Giants-Packers a formula for offensive fireworks

Going into Sunday’s NFC divisional playoff game against the New

York Giants, Aaron Rodgers and the Green Bay Packers are best known

for all the fireworks they’ve produced on offense.

That’s a good thing for the Super Bowl champions, because

they’ve been remarkably vulnerable on defense.

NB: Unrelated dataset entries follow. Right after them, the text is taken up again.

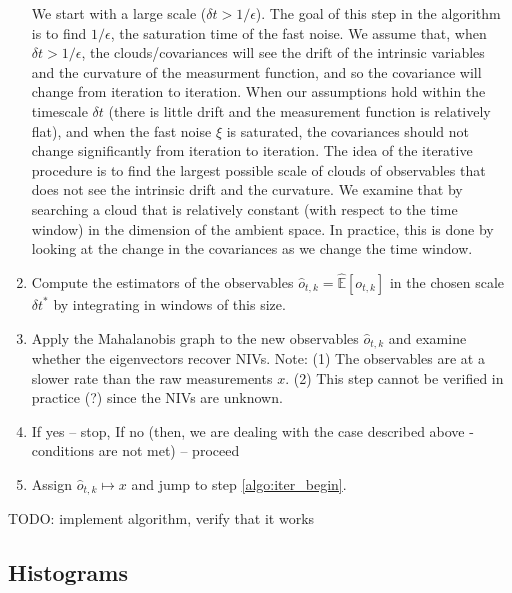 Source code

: \documentclass[12pt]{article}
\begin{document}
\begin{enumerate}
We start with a large scale ($\delta t > 1/\epsilon$). 
%
The goal of this step in the algorithm is to find $1/\epsilon$, the saturation time of the fast noise.
%
We assume that, when $\delta t > 1/\epsilon$, the clouds/covariances will see the drift of the intrinsic variables and the curvature of the measurment function, and so the covariance will change from iteration to iteration.
%
When our assumptions hold within the timescale $\delta t$ (there is little drift and the measurement function is relatively flat), and when the fast noise $\xi$ is saturated, the covariances should not change significantly from iteration to iteration. 
% 
 The idea of the iterative procedure is to find the largest possible scale of clouds of observables that does not see the intrinsic drift and the curvature. 
We examine that by searching a cloud that is relatively constant (with respect to the time window) in the dimension of the ambient space. 
%
In practice, this is done by looking at the change in the covariances as we change the time window.
	
	\item
	Compute the estimators of the observables $\hat{o}_{t,k} = \hat{\mathbb{E}}[o_{t,k}]$ in the chosen scale $\delta t^*$ by integrating in windows of this size.
	
     \item
	Apply the Mahalanobis graph to the new observables $\hat{o}_{t,k}$ and examine whether the eigenvectors recover NIVs. Note: (1) The observables are at a slower rate than the raw measurements $x$. (2) This step cannot be verified in practice (?) since the NIVs are unknown.

	\item
	If yes -- stop, If no (then, we are dealing with the case described above - conditions are not met) -- proceed
	
	\item
	Assign $\hat{o}_{t,k} \mapsto x$ and jump to step \ref{algo:iter_begin}.
	
\end{enumerate}

TODO: implement algorithm, verify that it works

\subsection{Histograms}
\end{document}

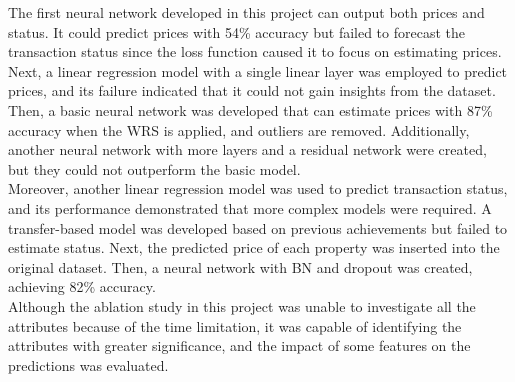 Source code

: \documentclass[12pt,twoside]{report}
\begin{document}
The first neural network developed in this project can output both prices and status. It could predict prices with 54\% accuracy but failed to forecast the transaction status since the loss function caused it to focus on estimating prices. Next, a linear regression model with a single linear layer was employed to predict prices, and its failure indicated that it could not gain insights from the dataset. Then, a basic neural network was developed that can estimate prices with 87\% accuracy when the WRS is applied, and outliers are removed. Additionally, another neural network with more layers and a residual network were created, but they could not outperform the basic model. 
\\

Moreover, another linear regression model was used to predict transaction status, and its performance demonstrated that more complex models were required. A transfer-based model was developed based on previous achievements but failed to estimate status. Next, the predicted price of each property was inserted into the original dataset. Then, a neural network with BN and dropout was created, achieving 82\% accuracy. 
\\

Although the ablation study in this project was unable to investigate all the attributes because of the time limitation, it was capable of identifying the attributes with greater significance, and the impact of some features on the predictions was evaluated.



\end{document}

All season, the Packers have been giving up yards in big chunks

and bailing themselves out by forcing turnovers. And while the

Giants might hope to slow the game down by establishing the run and

keeping Rodgers on the sideline, the last meeting between the two

teams – a 38-35 victory by the Packers on a last-second field goal

Dec. 4 – could mean Sunday is shaping up as another fast-paced game

that comes down to the last possession.

With Eli Manning and the offense on a role, the Giants like

their chances this time around.

”I think if we get into a shootout like we did last time, I

think we will be OK,” wide receiver Victor Cruz said. ”But it

will have to come down to who has the last touch.”

Meanwhile, the Packers’ defense is looking to hit the reset

button in the playoffs.

”This is a fresh start for us to right all our wrongs,”

defensive lineman Ryan Pickett said. ”We’re excited about it. It’s

the same group that did it last year, the same team, so we know

it’s there to do it. You just have to do it. Time is running out.

This is one-and-done, so we have to get it done.”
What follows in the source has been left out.